### What is required
Check each line of the records below and collect those holding "problems".

### Supplied information
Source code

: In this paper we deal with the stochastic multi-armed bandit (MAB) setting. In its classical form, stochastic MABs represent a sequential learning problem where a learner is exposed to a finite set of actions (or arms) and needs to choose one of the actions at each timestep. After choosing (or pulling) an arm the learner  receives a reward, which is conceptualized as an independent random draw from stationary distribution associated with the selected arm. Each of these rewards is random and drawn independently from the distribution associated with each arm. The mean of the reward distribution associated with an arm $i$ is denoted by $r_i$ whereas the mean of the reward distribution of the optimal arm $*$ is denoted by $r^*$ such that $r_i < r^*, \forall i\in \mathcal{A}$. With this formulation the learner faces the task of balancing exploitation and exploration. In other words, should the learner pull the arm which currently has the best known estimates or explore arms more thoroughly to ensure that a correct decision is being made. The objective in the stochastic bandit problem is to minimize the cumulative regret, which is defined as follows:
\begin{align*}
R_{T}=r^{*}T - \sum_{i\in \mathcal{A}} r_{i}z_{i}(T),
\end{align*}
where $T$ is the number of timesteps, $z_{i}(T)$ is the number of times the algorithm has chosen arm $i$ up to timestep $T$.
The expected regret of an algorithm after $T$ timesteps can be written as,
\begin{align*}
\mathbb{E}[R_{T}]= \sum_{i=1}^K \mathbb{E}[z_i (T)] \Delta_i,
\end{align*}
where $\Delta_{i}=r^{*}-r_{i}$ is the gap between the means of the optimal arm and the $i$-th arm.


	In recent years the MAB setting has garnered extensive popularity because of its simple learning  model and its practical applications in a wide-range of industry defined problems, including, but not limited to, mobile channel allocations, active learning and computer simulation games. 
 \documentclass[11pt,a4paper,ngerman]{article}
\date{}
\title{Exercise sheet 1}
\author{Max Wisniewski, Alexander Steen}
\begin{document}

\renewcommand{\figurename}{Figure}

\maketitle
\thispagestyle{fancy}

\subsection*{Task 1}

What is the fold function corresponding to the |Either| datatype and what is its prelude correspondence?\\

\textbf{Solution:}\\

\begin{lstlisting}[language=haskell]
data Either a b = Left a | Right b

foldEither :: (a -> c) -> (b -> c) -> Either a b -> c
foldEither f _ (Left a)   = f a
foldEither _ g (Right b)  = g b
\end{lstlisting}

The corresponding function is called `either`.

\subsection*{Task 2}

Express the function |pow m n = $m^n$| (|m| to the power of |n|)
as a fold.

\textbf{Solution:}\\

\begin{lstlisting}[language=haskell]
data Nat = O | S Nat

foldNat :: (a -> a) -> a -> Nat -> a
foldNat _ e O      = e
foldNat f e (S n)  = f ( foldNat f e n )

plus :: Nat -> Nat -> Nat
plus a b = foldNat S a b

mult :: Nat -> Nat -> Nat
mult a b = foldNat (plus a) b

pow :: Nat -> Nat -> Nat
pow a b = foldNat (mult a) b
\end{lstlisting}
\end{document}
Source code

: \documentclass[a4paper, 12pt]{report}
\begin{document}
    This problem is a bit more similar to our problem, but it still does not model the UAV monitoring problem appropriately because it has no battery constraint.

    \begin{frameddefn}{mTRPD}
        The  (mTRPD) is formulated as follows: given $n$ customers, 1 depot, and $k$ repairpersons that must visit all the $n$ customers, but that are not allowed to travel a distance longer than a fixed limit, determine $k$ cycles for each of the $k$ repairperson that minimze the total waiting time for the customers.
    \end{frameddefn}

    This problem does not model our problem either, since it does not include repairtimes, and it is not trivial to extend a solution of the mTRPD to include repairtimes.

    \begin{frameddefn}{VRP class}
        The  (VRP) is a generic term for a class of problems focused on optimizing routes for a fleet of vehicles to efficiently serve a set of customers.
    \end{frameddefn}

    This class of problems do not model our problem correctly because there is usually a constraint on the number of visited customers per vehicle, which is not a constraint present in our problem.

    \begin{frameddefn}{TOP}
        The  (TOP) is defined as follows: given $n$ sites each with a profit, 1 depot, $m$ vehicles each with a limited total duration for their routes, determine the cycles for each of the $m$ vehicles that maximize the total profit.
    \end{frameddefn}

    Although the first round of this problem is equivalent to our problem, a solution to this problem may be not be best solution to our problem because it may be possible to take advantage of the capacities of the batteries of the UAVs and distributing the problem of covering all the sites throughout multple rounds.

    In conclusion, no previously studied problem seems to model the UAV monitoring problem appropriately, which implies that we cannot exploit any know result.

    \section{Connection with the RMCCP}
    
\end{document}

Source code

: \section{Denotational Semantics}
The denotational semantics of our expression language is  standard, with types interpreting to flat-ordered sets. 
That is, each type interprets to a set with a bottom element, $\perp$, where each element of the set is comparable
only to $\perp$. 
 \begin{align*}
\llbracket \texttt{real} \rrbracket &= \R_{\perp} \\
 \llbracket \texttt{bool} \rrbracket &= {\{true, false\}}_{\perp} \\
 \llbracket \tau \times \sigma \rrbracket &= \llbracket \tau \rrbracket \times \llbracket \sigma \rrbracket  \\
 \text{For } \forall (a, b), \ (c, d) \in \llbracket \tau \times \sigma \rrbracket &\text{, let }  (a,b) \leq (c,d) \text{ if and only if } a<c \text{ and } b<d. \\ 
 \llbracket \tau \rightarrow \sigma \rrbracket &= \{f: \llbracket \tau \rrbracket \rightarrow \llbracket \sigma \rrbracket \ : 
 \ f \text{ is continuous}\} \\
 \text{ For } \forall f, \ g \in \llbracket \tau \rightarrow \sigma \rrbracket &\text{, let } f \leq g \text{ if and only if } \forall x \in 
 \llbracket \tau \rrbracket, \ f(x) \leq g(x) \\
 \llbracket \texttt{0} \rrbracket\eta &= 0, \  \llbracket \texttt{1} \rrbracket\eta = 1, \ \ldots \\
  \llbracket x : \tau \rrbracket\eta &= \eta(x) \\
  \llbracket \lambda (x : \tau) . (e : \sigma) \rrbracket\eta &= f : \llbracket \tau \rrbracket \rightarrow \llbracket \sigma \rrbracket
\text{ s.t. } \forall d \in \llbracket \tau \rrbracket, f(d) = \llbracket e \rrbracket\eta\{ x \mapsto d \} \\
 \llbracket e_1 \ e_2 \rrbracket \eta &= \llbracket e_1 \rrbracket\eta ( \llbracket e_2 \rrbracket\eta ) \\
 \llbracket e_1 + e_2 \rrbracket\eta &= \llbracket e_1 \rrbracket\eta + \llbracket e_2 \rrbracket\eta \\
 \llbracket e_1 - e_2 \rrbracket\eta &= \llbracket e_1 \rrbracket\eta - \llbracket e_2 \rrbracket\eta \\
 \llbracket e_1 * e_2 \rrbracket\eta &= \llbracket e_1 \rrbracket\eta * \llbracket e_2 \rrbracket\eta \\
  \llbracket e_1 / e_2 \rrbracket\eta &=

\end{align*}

### Answer box
	In recent years the MAB setting has garnered extensive popularity because of its simple learning  model and its practical applications in a wide-range of industry defined problems, including, but not limited to, mobile channel allocations, active learning and computer simulation games. 
        The  (VRP) is a generic term for a class of problems focused on optimizing routes for a fleet of vehicles to efficiently serve a set of customers.
    This class of problems do not model our problem correctly because there is usually a constraint on the number of visited customers per vehicle, which is not a constraint present in our problem.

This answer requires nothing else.